| WORK TASK |
From the entries, copy each line that includes "Agregados".

RECORDS FOR THIS EXERCISE START

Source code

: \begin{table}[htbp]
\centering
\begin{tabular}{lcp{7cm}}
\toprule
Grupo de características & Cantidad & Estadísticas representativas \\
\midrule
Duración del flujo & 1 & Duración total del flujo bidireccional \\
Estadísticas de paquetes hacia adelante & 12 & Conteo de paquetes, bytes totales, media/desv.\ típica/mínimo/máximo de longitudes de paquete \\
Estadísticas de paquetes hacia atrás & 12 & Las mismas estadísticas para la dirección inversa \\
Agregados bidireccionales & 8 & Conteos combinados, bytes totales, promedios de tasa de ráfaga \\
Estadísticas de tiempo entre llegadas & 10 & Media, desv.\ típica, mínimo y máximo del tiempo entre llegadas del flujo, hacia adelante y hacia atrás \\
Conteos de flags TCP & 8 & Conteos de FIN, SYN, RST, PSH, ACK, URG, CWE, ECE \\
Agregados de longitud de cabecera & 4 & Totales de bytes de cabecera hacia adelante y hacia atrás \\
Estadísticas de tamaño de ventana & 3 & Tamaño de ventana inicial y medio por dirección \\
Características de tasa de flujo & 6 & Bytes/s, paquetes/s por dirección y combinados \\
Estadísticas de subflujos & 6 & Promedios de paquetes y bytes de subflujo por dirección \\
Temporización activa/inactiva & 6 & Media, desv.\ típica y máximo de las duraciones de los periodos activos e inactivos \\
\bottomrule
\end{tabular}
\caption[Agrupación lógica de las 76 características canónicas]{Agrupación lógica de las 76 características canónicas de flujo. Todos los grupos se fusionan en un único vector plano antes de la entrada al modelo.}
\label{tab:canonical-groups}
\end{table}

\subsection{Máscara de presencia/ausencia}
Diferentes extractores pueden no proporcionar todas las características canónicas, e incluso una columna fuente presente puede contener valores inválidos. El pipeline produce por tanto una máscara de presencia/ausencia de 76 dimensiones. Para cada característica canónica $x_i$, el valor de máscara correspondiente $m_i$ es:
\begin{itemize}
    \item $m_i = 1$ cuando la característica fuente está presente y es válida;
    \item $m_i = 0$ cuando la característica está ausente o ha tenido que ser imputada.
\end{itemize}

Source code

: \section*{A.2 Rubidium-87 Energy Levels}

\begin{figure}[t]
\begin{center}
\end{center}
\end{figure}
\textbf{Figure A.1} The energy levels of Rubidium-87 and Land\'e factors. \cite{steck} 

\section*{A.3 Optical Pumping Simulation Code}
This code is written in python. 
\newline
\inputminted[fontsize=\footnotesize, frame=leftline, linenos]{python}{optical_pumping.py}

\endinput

RECORDS FOR THIS EXERCISE END

| EXERCISE ANSWER |
Agregados bidireccionales & 8 & Conteos combinados, bytes totales, promedios de tasa de ráfaga \\
Agregados de longitud de cabecera & 4 & Totales de bytes de cabecera hacia adelante y hacia atrás \\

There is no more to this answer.